2 – In which Gadsby pops by with his two bits

gadsbyAh Perec, you’re clever but you didn’t think of it first. Come to find out, in 1939 to little pomp and circumstance a fellow named Ernest Vincent Wright published a book called Gadsby, subtitled rather explicitly, A Novel of Over 50,000 Words Without Using the Letter “E”. Here’s a very interesting article on the book, the author, and how both inspired Perec’s little e-less venture.

While it doesn’t surprise me, given Perec’s tendency to draw from other sources, I had to go back through my copy of A Void and find for myself his tip of the hat to Wright in the form of a briefly mentioned character on p. 44 (of the Godine edition):

…during a symposium…in which Lord Gadsby V. Wright, Britain’s most illustrious scholar and savant, was a participant.

In addition, Perec used a passage word for word out of Wright’s book as the ‘pastoral’ composition written by the young Anton Vowl (actually I can only verify that his translator Gilbert Adair used the word for word passage…):

It is a story about a small town. It is not a gossipy yarn; nor is it a dry, monotonous account, full of such customary “fill-ins” as “romantic moonlight casting murky shadows down a long, winding country road”. Nor will it say anything about tinkling, lulling, distant folds, robins caroling at twilight or any “warm glow of lamplight” from a cabin window. No…’ p. 47-48

Gadsby is difficult to come by, and its original edition is a collectors item. However, it seems that the book is available online here. I believe it’s the entire thing…but I haven’t read it myself yet! I do feel somewhat curious – in fact I have half a mind to launch a full on lipogram marathon. In the Village Voice article there is a list of several other books which fall into that category, and I at least have plans to look ‘em up!

perecI think it’s funny that Wright wrote his book to prove that it could be done, and in his postscript Perec writes that he wrote his book to prove the same thing to a companion who called his bluff – ‘I said I could do it, this companion said I could not’. Some people claim that Perec’s effort is more successful, more satisfying overall than Wright’s. What do I think, about Perec’s success at least?
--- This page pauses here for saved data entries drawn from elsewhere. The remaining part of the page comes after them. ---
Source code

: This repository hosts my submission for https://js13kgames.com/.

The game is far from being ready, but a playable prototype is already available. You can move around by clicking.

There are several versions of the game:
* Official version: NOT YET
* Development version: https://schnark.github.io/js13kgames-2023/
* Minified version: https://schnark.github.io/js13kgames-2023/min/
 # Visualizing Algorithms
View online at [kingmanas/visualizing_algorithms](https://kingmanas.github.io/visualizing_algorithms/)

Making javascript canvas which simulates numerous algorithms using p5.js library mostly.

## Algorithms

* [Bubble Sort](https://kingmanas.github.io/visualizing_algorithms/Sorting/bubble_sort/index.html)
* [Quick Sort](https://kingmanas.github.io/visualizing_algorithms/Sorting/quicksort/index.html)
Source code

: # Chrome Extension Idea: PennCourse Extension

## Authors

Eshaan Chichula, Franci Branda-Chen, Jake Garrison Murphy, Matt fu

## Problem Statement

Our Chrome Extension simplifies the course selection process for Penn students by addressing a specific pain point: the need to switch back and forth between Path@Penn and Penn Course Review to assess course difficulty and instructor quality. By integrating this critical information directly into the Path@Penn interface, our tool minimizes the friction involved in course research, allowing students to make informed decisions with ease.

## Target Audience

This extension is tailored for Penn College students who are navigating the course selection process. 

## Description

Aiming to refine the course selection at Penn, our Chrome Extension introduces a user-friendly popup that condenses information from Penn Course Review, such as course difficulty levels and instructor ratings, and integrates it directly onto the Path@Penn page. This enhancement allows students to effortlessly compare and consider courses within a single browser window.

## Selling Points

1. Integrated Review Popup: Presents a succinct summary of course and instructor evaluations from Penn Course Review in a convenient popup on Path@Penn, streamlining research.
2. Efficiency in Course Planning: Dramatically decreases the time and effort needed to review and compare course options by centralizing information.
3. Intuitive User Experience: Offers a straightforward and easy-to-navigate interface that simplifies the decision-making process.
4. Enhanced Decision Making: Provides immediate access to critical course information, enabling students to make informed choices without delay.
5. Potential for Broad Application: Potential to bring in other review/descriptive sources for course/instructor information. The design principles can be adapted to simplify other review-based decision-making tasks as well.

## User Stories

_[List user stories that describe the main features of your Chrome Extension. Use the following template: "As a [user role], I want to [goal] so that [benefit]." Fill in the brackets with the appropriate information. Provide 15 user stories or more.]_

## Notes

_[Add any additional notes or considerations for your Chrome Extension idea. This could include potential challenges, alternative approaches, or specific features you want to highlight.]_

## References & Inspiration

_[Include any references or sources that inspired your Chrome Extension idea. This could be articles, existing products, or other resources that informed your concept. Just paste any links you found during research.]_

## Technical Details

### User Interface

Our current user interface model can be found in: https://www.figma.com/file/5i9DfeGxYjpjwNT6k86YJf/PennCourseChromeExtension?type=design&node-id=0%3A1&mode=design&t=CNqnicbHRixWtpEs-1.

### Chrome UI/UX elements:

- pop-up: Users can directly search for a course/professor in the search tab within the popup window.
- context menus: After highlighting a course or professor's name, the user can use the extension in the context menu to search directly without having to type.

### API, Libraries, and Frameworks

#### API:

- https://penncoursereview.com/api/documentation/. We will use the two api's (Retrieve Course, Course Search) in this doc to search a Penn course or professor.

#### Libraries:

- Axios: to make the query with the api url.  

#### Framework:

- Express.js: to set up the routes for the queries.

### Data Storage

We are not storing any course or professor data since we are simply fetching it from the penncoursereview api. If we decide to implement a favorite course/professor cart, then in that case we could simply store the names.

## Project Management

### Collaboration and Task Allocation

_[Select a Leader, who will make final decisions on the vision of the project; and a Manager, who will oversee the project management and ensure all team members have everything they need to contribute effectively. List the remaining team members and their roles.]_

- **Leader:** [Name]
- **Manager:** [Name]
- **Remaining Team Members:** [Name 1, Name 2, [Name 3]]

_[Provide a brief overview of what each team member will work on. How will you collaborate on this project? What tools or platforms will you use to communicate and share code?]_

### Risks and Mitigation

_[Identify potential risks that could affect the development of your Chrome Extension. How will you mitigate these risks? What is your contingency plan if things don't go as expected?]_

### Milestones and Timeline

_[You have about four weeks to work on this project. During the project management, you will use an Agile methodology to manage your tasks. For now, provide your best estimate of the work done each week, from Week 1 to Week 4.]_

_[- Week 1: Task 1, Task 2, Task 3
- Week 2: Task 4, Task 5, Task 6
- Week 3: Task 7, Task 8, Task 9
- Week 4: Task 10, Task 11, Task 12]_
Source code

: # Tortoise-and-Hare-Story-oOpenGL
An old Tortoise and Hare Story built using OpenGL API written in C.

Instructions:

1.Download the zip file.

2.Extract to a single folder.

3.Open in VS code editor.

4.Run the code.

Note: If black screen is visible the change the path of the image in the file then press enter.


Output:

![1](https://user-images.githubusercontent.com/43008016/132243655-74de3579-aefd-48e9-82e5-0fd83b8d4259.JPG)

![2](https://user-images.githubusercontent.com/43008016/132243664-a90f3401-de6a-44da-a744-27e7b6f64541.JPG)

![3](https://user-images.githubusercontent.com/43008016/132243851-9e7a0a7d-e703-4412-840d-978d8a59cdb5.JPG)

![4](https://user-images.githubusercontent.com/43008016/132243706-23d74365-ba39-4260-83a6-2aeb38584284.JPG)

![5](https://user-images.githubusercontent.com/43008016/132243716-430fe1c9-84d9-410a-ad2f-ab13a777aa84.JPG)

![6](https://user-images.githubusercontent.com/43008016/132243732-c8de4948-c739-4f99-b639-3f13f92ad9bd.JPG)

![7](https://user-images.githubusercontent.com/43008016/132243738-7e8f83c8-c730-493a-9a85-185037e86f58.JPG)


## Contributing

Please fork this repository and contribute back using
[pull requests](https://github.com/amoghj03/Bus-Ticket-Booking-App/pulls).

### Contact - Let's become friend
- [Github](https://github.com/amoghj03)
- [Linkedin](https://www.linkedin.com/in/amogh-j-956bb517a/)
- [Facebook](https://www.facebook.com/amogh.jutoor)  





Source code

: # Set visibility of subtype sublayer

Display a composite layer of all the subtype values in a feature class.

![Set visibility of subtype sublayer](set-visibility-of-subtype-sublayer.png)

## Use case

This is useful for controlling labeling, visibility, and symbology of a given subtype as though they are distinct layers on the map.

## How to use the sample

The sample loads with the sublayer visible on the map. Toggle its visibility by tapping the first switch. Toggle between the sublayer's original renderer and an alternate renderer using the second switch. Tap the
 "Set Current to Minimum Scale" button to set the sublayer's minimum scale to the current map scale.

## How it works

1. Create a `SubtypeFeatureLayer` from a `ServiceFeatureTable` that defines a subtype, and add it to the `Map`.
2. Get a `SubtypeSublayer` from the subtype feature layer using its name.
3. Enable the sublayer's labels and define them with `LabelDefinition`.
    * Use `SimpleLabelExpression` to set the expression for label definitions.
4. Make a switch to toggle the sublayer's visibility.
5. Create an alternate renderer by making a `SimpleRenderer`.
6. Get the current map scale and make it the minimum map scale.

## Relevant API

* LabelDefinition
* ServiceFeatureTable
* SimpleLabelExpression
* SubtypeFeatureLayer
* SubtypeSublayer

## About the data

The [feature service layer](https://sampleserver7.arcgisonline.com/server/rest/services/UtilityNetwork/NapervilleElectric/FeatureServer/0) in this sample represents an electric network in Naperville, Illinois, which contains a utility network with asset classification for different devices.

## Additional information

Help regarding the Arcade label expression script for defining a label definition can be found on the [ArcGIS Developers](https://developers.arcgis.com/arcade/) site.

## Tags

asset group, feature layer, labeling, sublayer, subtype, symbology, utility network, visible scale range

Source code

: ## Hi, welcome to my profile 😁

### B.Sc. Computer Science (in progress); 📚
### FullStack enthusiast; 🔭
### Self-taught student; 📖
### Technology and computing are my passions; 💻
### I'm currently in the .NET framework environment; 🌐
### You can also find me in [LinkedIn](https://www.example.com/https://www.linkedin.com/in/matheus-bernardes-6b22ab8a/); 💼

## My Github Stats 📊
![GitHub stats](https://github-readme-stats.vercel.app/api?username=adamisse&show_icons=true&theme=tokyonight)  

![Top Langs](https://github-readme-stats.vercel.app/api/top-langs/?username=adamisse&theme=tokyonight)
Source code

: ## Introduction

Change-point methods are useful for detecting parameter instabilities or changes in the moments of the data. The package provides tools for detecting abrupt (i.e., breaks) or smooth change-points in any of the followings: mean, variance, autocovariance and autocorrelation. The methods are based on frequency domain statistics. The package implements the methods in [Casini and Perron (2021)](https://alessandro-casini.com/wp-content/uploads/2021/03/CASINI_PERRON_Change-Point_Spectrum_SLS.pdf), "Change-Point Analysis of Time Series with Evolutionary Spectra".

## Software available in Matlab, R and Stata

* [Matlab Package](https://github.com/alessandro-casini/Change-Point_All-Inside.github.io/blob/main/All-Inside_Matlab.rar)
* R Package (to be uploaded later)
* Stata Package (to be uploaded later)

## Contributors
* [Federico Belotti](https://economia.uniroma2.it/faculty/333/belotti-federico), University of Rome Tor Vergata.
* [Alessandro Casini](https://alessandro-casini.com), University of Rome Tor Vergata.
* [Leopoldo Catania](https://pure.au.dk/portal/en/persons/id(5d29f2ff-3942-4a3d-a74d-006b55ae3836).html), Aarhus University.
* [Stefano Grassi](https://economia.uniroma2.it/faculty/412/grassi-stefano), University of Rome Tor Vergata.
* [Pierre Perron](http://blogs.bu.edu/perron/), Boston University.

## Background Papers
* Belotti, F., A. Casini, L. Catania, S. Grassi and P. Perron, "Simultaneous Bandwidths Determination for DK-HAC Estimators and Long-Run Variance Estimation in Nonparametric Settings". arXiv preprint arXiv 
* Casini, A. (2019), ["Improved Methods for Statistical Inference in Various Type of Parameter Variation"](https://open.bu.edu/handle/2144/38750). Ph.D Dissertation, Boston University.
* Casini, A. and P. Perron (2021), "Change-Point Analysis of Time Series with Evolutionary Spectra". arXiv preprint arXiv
Having finished the thing – and it was a bit of a struggle at times – I would say that it is technically stunning, entertaining at times, mind-boggling and ear-jarring. The beauty of the writing lies in the wordplay, but there is very little lyrical quality to be found here. As a story it is not entirely satisfactory, but even Perec was surprised that ‘anything solid would grow out of’ his experiment with verbal constraints. The amount of pleasure I got from parts of it makes up for the chore it was at times, and it’s enough for me that Perec, whom I’m really rather fond of, ‘had a lot of fun with it’.

Setting the book aside for the time being, all I have left to say is that to the best of my knowledge there are 30 instances of the phrase ‘a void’, and 33 if you count ‘an aching Boschian void’ (p. 28), ‘a plunging void’ (p. 70), and ‘that void’ (p. 173). So far I haven’t come up with any way that this is significant, and it occurred to me yesterday that since the title in the original French is La disparition, meaning ‘the disappeared’ it’s very likely that the amount of ‘a void’s in the book doesn’t matter much at all. But who knows? We’re talking about Georges Perec here, after all.


Responses

  1. I agree that the pleasure made up for the sometimes clunkiness of A Void. I wouldn’t call it a great story, but it was great fun to watch Perec (and Adair) play his game. It was just a completely different kind of pleasure from what I usually enjoy in my reading.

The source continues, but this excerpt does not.